Jim reported to Fort Dix, a low-security but not the camp, prison in New Jersey on August 14. Jim promised his wife Nancy he would take care of himself and not let this ruin his life. They knew the truth—that he had done nothing wrong, and that knowledge, their faith, and their friends would keep them going.

Ms. Powell prepared for her argument to the Fifth Circuit. The four defendants involved were Bayly, Fuhs, Furst, and Brown. She knew the three judges that would sit on the panel, having worked with them before. What she found in the courtroom, however, was abject hostility from the judges who believed the government’s case in spite of the facts being wrong. And there was not enough time to get the facts right. One of the Judges, Judge DeMoss, did get it, however.

In three days, the panel ordered that Fuhs be released on bail. He had spent over 5 months in a maximum security prison in Oklahoma.

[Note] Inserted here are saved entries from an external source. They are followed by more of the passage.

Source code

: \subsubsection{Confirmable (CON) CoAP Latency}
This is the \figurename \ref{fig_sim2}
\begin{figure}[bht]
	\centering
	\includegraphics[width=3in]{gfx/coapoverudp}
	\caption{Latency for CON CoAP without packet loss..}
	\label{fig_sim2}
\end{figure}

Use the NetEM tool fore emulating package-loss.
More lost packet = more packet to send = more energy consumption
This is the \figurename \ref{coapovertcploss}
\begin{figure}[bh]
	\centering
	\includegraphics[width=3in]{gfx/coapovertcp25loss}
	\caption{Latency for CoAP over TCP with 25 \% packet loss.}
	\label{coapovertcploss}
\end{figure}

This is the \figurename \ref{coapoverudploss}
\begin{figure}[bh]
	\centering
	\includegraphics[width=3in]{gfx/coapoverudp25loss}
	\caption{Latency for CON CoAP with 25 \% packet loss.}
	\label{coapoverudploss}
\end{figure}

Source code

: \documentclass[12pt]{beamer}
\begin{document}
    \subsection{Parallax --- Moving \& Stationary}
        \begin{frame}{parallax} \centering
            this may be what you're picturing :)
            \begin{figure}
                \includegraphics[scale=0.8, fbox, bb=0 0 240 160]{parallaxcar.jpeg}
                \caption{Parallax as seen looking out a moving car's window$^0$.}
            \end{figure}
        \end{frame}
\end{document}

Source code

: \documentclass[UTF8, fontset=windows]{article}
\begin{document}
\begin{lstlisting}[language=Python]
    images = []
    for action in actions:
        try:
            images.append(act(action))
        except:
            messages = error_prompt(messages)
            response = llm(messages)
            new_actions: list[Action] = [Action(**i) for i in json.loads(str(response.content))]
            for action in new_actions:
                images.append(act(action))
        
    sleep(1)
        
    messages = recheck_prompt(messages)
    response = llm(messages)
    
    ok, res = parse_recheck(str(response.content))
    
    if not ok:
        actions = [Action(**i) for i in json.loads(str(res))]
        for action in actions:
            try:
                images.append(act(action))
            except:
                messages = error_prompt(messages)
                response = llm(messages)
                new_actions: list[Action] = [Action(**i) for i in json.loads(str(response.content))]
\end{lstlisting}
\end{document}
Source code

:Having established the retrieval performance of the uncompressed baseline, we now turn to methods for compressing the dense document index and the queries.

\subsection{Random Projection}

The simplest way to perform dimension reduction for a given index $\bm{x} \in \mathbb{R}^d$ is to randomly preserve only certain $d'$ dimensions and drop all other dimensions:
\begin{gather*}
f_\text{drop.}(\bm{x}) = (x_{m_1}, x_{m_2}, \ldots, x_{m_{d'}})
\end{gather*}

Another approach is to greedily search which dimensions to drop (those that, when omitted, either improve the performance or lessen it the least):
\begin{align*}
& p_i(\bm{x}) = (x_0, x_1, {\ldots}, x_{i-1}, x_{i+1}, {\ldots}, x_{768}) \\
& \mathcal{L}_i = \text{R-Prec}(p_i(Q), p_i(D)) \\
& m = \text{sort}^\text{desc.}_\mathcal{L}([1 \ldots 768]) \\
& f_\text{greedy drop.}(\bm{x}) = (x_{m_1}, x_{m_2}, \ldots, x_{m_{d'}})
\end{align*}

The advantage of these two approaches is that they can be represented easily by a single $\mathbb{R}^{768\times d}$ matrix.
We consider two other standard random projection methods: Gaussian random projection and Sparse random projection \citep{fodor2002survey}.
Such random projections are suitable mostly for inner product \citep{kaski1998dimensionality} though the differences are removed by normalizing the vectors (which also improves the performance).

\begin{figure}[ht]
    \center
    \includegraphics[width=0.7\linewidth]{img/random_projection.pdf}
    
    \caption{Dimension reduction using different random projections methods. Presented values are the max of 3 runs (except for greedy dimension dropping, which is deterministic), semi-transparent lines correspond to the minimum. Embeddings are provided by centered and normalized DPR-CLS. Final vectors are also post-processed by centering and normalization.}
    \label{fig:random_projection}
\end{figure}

It looked like he was going to be acquitted. The 5 months were lost from his and his family’s lives. Nothing could ever make up for that. Had the judges ever even considered or cared about what their wrong decision had done to this young man and his family?

Things had begun to unravel. But at the same time, the task force prosecutors were being promoted, honored, and lauded for their work. Leslie Caldwell was heading the practice at Morgan Lewis. Friedrich was climbing the later of the DOJ. Weissman landed a position at Jenner & Block. Ruemmler was prosecuting Lay and Skilling in Houston.